The data are coming. Novartis’s Lutathera and Pluvicto, approved in 2018 and 2022, respectively, both use the isotope lutetium-177 to deliver beta radiation — a medium-powered, mid-range stream of electrons that can travel 2–10 mm (several dozen cell diameters), cleaving one or both DNA strands. In Lutathera, the beta radiation is directed at the somatostatin type 2 receptor (SSTR2) found across the surface of slow-growing NETs. The ligand is the somatostatin analog oxodotreotide. In Pluvicto, the targeting moiety is vipivotide, a peptide that inhibits prostate-specific membrane antigen (PSMA), expressed on fast-growing prostate cancer cells.

Both drugs significantly improved overall survival relative to standard of care in phase 3 trials in patients with advanced disease. More recently, in the NETTER-2 trial2,3, Lutathera reduced the risk of death or progression by 72% when used as a first line with octreotide (a somatostatin analog) for newly diagnosed GEP-NET. Pluvicto produced more than a doubling of radiographic progression-free survival in the pre-chemotherapy setting; Novartis expects to file for an additional approval for Pluvicto in early-line disease during 2024. Peak sales are forecast at over $2 billion annually.
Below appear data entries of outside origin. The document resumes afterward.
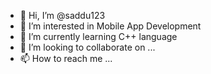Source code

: - 👋 Hi, I’m @saddu123
- 👀 I’m interested in Mobile App Development
- 🌱 I’m currently learning C++ language
- 💞️ I’m looking to collaborate on ...
- 📫 How to reach me ...

<!---
saddu123 is a ✨ special ✨ repository because its `README.md` (this file) appears on your GitHub profile.
You can click the Preview link to take a look at your changes.
--->

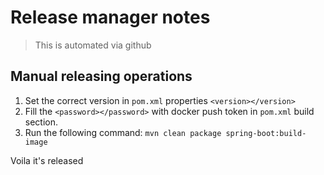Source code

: # Release manager notes

> This is automated via github

## Manual releasing operations

1) Set the correct version in `pom.xml` properties `<version></version>`
2) Fill the `<password></password>` with docker push token in `pom.xml` build section.
3) Run the following command:
   `mvn clean package spring-boot:build-image`

Voila it's released
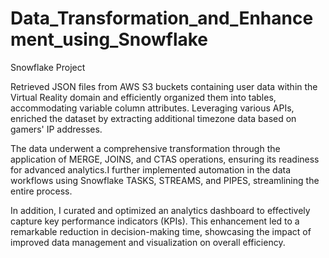 # Data_Transformation_and_Enhancement_using_Snowflake
Snowflake Project

Retrieved JSON files from AWS S3 buckets containing user data within the Virtual Reality domain and efficiently organized them into tables, accommodating variable column attributes. Leveraging various APIs, enriched the dataset by extracting additional timezone data based on gamers' IP addresses.

The data underwent a comprehensive transformation through the application of MERGE, JOINS, and CTAS operations, ensuring its readiness for advanced analytics.I further implemented automation in the data workflows using Snowflake TASKS, STREAMS, and PIPES, streamlining the entire process.

In addition, I curated and optimized an analytics dashboard to effectively capture key performance indicators (KPIs). This enhancement led to a remarkable reduction in decision-making time, showcasing the impact of improved data management and visualization on overall efficiency.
Novartis now wants to expand these drugs — and a wider radiopharmaceuticals pipeline — across even more tumors and disease stages. It is not alone (Table 2). Venture financing in radiopharmaceuticals more than quintupled in the five years ending 2023, according to data and analytics firm GlobalData.

Many next-generation radiopharmaceuticals harness alpha radiation: powerful, short-range helium nuclei that rip through both strands of in-range DNA4, causing mostly irreparable damage and leaving no room for resistance. Yet, as they penetrate only one or two cell diameters, they leave nearby healthy cells unharmed. Alpha rays will “will blow almost anything apart,” according to Jason Lewis, professor and Emily Tow chair at Memorial Sloan Kettering Cancer Center (MSKCC) in New York, who has consulted for or is on scientific advisory boards at several radiopharmaceuticals companies. Patients who develop ‘radio-resistance’ to beta-emitting Lutathera or Pluvicto as cancer cells’ rapid genomic alterations outmaneuver the toxic rays may benefit from an alpha emitter.

Alpha emitters with the same targets as Lutathera and Pluvicto are among the most advanced pipeline radiopharmaceuticals, positioned as next-line therapies for patients showing signs of disease after treatment with beta radiation. RayzeBio’s (now Bristol Myers Squibb’s) RYZ101 delivers alpha-emitting actinium-225 (Act-225) to SSTR2 receptors; it’s in phase 3 for GEP-NET that no longer responds to Lutathera. Fusion’s (now AstraZeneca’s) lead candidate, acquired in February 2023 from RadioMedix, uses Act-225 to target PSMA. Act-225 also features in clinical programs at Bayer, Convergent Therapeutics and Actinium Pharmaceuticals. Novartis’s Mariana Oncology acquisition brings a preclinical Act-225 lead in small cell lung cancer.

Another alpha advantage relates to its ability to harness the immune system — critical for a durable anti-cancer effect. Hitting tumor cells with any kind of ionizing radiation generates neoantigens5, potentially sensitizing tumors to immunotherapy. Alpha’s short-range, high-energy punch makes it a more effective cancer cell killer — and thus a better neoantigen generator — than the lower-energy beta-radiation.

Another potential advantage of alpha radiation is convenience: patients receiving Lutathera or Pluvicto must stay away from pregnant women and children for at least a week after therapy6, as Lu-177 has a week-long half-life and emits beta and gamma radiation, both of which travel further than alpha particles. Reduced isolation requirements are a “big plus” for alpha emitters, notes Dominik Rüttinger, head of research and early development, oncology at Bayer, which has since 2013 been selling alpha-emitting Xofigo (radium-223 dichloride) for prostate-cancer-linked bone metastases. (Xofigo has no separate ligand: radium, like calcium, finds its way naturally to fast-growing bone cells, just as beta-emitting iodine-131 naturally accumulates in the thyroid; the latter has been used to treat thyroid cancer since the 1940s.)

Almost two dozen clinical trials of alpha-emitting radiopharmaceuticals are underway7, though no targeted alpha therapy using Act-225 or Pb-212 has yet been approved.

Despite the “huge amount of enthusiasm” for alpha-emitters, “there is not much human data,” cautions MSKCC’s Lewis. A phase 1 dose-finding trial of Johnson & Johnson’s Act-225-based prostate cancer candidate, presented at the American Society of Clinical Oncology conference in early June, revealed 4 patient deaths due to treatment-related adverse events among 57 patients who received the drug, alongside “profound and durable” responses among heavily pretreated patients. For Act-225 in particular, “the jury is still out on long-term safety,” says Gericke at isotope-agnostic Ariceum.